> **What you have to do**:
In the records below, begin at the line that has "podríamos no incluirla." and stop after the line that has "#### Obtener un Github token"; quote those lines verbatim and nothing more.
Records provided section start
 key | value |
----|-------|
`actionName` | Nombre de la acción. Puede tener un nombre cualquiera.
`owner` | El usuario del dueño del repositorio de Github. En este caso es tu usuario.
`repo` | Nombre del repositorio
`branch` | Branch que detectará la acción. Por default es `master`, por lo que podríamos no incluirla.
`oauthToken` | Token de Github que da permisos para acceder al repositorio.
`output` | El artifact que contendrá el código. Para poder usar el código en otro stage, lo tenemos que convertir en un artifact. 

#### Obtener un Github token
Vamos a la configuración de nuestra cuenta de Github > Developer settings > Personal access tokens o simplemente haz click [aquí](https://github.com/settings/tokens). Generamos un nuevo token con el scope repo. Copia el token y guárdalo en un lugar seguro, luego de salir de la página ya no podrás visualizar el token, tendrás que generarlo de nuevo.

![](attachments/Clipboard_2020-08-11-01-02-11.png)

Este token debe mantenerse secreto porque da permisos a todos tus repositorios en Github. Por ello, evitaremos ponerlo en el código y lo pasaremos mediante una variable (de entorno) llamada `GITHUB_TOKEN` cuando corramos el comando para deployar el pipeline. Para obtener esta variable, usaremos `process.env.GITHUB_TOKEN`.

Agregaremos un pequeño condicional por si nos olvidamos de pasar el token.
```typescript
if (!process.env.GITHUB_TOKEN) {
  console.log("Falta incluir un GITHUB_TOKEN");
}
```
Records provided section end
> **Response to this exercise**:
`branch` | Branch que detectará la acción. Por default es `master`, por lo que podríamos no incluirla.
`oauthToken` | Token de Github que da permisos para acceder al repositorio.
`output` | El artifact que contendrá el código. Para poder usar el código en otro stage, lo tenemos que convertir en un artifact. 

#### Obtener un Github token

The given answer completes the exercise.